Module 9 • Architecture • 22 min read • Updated May 21, 2026

Supplementary — Gap Fills & Additional Designs

Task queues, idempotency in depth, web crawler, search autocomplete, hotel/seat reservation, top-K — the topics that didn't fit cleanly into the main modules.

Why a supplementary module

Some topics straddle two modules and live properly in neither. Some classic designs are too niche to belong with URL shorteners and Twitter feeds but too important to skip. This module collects them.

The pattern of each section is the same as Module 8 — requirements, the key insight, architecture, and the parts that need extra care. The depth is meant to make each topic interview-ready on its own, while pulling forward the primitives from earlier modules.

The six topics here are: task and job queues (the operational reality of running async work at scale), idempotency in real depth (because the one-paragraph version everywhere undersells the difficulty), web crawler architecture, search autocomplete, hotel/seat reservation (the design problem distributed locks were invented for), and top-K / heavy-hitter computation.

Task and job queues

Module 5 covered messaging primitives. This section is about running task queues in production — the operational layer where most teams discover the gap between "we have a queue" and "our queue system works."

The shape of the problem. A web request enqueues a task; a worker picks it up; the task runs; the result is recorded or notified. The task might be: send email, transcode video, generate report, charge card, retry a failed external call, recompute analytics, expire stale data, rebuild a cache. Different tasks have very different latency, retry, and isolation requirements.
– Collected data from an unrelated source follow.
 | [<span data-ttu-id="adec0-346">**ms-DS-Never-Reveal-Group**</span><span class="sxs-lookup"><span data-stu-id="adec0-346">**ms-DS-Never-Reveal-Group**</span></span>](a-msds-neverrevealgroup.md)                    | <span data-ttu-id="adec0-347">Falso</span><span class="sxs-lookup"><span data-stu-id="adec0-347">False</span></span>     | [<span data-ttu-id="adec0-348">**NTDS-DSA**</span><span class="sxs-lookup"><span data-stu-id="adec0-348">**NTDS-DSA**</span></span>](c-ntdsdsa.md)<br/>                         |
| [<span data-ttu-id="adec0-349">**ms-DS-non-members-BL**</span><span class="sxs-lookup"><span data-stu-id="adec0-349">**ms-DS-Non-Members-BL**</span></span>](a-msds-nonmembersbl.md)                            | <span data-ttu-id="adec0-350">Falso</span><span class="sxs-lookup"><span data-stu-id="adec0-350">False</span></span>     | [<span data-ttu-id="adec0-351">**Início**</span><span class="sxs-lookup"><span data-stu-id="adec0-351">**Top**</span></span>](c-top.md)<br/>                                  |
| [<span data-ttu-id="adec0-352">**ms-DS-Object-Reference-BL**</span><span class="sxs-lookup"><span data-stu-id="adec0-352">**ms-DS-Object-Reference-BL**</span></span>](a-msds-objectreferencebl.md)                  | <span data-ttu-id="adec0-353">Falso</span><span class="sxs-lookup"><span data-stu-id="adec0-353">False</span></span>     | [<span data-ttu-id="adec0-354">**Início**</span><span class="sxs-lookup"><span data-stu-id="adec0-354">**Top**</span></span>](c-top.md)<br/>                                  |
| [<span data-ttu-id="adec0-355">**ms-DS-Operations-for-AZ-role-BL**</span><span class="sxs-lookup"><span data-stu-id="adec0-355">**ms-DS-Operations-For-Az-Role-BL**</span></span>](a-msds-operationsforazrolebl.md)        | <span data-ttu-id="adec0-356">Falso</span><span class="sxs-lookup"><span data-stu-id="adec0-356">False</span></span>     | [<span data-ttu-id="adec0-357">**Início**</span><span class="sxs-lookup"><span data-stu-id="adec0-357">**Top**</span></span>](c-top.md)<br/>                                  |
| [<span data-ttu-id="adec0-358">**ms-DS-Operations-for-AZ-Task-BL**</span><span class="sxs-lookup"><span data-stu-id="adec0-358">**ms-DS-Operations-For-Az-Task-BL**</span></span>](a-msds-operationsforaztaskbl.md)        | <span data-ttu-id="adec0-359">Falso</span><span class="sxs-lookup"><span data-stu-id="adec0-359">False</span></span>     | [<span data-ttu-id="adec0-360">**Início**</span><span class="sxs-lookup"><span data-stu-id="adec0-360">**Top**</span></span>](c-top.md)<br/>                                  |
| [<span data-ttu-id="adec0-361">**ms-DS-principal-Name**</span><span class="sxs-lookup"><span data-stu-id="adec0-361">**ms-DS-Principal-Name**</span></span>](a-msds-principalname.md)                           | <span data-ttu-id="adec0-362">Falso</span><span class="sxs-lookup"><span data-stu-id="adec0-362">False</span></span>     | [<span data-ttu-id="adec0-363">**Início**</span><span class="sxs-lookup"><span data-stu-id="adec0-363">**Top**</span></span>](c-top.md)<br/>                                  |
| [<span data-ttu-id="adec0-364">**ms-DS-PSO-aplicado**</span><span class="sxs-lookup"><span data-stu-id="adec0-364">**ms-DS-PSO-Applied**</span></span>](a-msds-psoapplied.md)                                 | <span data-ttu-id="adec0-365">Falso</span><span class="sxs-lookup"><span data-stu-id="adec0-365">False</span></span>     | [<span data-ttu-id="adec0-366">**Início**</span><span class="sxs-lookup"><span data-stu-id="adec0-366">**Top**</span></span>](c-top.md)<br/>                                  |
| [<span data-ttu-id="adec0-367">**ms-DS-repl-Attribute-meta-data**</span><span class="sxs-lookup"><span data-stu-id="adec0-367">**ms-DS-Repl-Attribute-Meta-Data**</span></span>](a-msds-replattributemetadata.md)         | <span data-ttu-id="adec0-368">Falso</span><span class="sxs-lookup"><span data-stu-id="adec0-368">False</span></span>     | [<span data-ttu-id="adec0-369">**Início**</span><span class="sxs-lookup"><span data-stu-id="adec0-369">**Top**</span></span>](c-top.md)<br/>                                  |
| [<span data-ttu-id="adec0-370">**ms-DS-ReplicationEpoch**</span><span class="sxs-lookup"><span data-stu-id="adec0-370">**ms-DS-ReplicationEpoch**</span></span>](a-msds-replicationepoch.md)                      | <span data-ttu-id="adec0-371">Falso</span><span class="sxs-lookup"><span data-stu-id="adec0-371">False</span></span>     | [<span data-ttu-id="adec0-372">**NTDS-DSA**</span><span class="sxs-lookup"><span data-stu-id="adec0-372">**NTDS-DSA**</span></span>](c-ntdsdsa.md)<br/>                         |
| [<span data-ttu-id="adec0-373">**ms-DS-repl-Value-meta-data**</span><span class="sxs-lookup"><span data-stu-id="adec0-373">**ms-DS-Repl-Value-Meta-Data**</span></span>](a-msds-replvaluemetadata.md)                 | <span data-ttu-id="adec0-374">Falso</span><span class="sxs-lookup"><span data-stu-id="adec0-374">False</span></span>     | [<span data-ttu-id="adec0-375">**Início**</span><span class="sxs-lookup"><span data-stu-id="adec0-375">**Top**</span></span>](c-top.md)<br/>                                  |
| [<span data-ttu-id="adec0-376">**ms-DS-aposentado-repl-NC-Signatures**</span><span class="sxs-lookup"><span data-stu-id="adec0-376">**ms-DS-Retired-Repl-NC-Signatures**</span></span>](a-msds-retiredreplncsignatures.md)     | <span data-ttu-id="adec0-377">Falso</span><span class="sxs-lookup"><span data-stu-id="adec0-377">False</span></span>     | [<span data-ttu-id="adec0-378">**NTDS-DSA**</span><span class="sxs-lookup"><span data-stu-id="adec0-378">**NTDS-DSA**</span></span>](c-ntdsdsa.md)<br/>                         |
The production concerns that go beyond "PUT and GET":

Priority. A password-reset email needs to go out in seconds; a weekly digest can wait minutes. Two approaches: separate queues per priority (workers poll high first), or a single queue with priority scores (Redis sorted set; pop highest first). Per-queue is simpler and easier to reason about.
Scheduling. Some tasks should run later ("send reminder in 24 hours"). Implement with a delayed queue (Redis sorted set keyed by run_at timestamp; workers poll for due tasks).
Concurrency limits. "Only N transcodes at once" to avoid GPU thrashing. Worker pool sizing per queue.
Per-key serialisation. Some tasks for the same key must not run concurrently. "Rebuild user 42's feed" should not have two workers fighting. Use a distributed lock on the key, or shard the queue by key so only one worker handles each shard.
Dead-letter queues. A task that fails N times moves to DLQ for human attention. Without this, poison messages cycle forever and mask real errors.
Visibility into the queue. Depth metric per queue, age of oldest message, processing time percentiles, retry rate. Without these dashboards, you find out a queue is backed up when users complain.

Real-world choices:

Sidekiq / Resque (Ruby), Celery (Python), BullMQ (Node), java's Quartz/Spring Batch — language-specific libraries, often Redis-backed. Best for monolithic apps with a clear language stack.
AWS SQS + worker process — language-agnostic, fully managed, virtually unlimited scale.
Temporal / Cadence — workflow engines for tasks that are really multi-step business processes. Built-in retries, timeouts, child workflows, signals. The right choice when a "task" is actually a long-running workflow.
Kafka — overkill for simple task queues; right when the task stream is also the basis for analytics, audit, or replay.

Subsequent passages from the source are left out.